Empresyonist sanatçıların kadınları merkeze aldığı bir dönemde, Gustave Caillebotte’un karşıt bakışı erkeklere ve erkek bedenine odaklanıyordu. Bu dikkate değer yaklaşım, Paris’teki Musée d’Orsay’da başlayan ve şimdi Chicago Sanat Enstitüsü’nde (Art Institute of Chicago) devam eden büyük bir sergiyle mercek altına alınıyor. Sergi, sanatçının eserlerini “Painting Men” (Erkekleri Resmetmek) adıyla sunarken, Chicago müzesi başlığı daha kapsayıcı bir şekilde “Gustave Caillebotte: Painting His World” olarak değiştirmeyi tercih etmiş. Her iki başlık da sanatçının dünyasına ışık tutuyor.
Sergi, Caillebotte’un cinsel yönelimi hakkında spekülasyon yapmaktan kaçınsa da, izleyicide merak uyandırıyor: Bu sanatçı neden özellikle erkek bedenine odaklandı? Bu soru, eserlerinin arka planında yatan kişisel ve sosyal bağlamları sorgulamamıza neden oluyor.
Serginin en dikkat çekici eseri, “Man at his Bath” (1884). Bu tablo, sırtı dönük, iyi yapılı çıplak bir adamı havluyla üst gövdesini kurularken gösteriyor. Vücudunun gerçekçi ve güçlü tasviri, Caillebotte’un Degas’nın kadın nülerinden çok daha farklı, samimi ve uzun süreli bir bakış sunduğunu gözler önüne seriyor. Öte yandan, sanatçının tek kadın nü tablosu olan “Nude on a Couch” (yaklaşık 1880), bir kadını idealize etmeden, doğal bir haliyle resmediyor; bu da onun sanatsal yaklaşımının ne kadar benzersiz olduğunu vurguluyor.

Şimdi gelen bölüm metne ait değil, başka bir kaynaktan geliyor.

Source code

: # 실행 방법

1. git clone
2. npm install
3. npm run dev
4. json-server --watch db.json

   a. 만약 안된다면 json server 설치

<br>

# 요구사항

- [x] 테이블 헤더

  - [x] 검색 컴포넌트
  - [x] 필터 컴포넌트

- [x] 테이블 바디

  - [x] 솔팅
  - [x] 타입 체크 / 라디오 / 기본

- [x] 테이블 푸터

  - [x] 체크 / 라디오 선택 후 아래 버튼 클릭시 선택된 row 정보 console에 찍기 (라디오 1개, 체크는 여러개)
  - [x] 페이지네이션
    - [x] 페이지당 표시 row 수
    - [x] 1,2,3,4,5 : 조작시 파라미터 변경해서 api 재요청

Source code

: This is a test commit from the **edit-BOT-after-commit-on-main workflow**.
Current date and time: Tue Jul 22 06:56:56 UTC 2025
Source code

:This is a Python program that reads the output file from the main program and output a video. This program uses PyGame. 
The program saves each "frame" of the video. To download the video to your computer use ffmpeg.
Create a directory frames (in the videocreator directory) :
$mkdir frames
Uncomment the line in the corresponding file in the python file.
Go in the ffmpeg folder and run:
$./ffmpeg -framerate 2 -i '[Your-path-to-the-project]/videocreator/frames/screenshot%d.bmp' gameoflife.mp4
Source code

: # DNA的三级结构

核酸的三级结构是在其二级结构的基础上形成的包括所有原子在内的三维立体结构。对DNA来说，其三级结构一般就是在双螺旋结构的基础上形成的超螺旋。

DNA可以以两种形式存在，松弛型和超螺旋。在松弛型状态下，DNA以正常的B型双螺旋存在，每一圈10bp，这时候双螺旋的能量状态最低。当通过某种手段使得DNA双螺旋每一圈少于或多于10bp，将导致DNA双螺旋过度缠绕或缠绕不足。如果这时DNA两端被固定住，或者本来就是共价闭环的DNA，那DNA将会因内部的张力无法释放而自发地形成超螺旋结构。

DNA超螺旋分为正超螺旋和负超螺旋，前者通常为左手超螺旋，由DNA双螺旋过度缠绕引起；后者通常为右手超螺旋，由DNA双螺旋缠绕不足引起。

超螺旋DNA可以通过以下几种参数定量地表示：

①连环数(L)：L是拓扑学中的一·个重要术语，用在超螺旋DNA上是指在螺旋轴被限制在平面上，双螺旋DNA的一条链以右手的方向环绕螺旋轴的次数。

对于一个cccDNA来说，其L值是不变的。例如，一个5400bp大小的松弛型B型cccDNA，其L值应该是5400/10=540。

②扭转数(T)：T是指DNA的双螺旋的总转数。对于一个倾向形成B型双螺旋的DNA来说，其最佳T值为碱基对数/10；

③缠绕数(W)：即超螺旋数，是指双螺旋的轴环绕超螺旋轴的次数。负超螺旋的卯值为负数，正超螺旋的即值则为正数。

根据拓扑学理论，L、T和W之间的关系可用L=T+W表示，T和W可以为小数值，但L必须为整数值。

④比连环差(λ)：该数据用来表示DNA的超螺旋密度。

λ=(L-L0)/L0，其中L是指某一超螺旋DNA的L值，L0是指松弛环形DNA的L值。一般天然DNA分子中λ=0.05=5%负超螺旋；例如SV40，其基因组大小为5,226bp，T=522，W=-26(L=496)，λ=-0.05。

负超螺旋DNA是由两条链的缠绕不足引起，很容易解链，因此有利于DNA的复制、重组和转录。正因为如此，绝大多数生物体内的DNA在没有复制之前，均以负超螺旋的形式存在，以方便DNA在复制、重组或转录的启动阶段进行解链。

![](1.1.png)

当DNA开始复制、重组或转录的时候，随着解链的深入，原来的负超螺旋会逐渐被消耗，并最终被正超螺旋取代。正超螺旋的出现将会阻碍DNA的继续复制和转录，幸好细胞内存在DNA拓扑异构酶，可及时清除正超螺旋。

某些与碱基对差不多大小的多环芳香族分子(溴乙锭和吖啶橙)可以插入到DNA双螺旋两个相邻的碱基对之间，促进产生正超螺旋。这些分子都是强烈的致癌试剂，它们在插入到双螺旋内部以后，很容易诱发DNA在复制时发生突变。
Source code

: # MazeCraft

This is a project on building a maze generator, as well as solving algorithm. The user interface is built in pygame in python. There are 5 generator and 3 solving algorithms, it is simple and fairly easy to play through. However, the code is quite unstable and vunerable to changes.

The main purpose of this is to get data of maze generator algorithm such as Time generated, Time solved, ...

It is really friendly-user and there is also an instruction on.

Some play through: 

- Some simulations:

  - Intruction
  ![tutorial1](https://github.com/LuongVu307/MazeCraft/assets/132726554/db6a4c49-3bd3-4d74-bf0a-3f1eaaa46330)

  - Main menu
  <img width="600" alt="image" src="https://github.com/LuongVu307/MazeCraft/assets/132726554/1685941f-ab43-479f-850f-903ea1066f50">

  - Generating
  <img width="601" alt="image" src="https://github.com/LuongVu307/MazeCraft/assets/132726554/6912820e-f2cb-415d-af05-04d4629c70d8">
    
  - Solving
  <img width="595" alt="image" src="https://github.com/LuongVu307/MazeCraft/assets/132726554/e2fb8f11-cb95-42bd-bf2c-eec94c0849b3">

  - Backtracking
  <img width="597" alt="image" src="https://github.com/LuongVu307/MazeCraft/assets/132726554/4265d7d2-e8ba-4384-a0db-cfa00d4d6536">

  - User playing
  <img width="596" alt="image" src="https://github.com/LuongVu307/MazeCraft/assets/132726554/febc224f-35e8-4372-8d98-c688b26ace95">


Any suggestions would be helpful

Açıkça baştan çıkarıcı eserlerin yanı sıra, sergi genel olarak erkeklerin günlük yaşamlarını konu alıyor. Haute-bourgeois (yüksek burjuva) çevresinden erkekler, balkonlarda takılırken, yelken yaparken, iskambil oynarken veya gazete okurken resmedilmiş. Ancak Caillebotte, dikkatini işçi sınıfına da çeviriyor. En ünlü tablosu “Floor Scrapers” (1875), ahşap bir zeminde, aletleriyle çalışan üç çıplak gövdeli adamı gösteriyor. Bu unutulmaz eser, erkek işçi bedenini zarif bir geometriyle ve yoğun bir estetikle ele alıyor.
Caillebotte, varlıklı bir aileden geldiği için eserlerini satmak zorunda değildi. Bu finansal özgürlük, onun deneysel çalışmalara yönelmesine ve sıra dışı perspektifler keşfetmesine olanak sağladı. O, resimlerinde sadece gördüğünü değil, aynı zamanda izleyicinin içine girebileceği bir atmosfer yaratıyordu.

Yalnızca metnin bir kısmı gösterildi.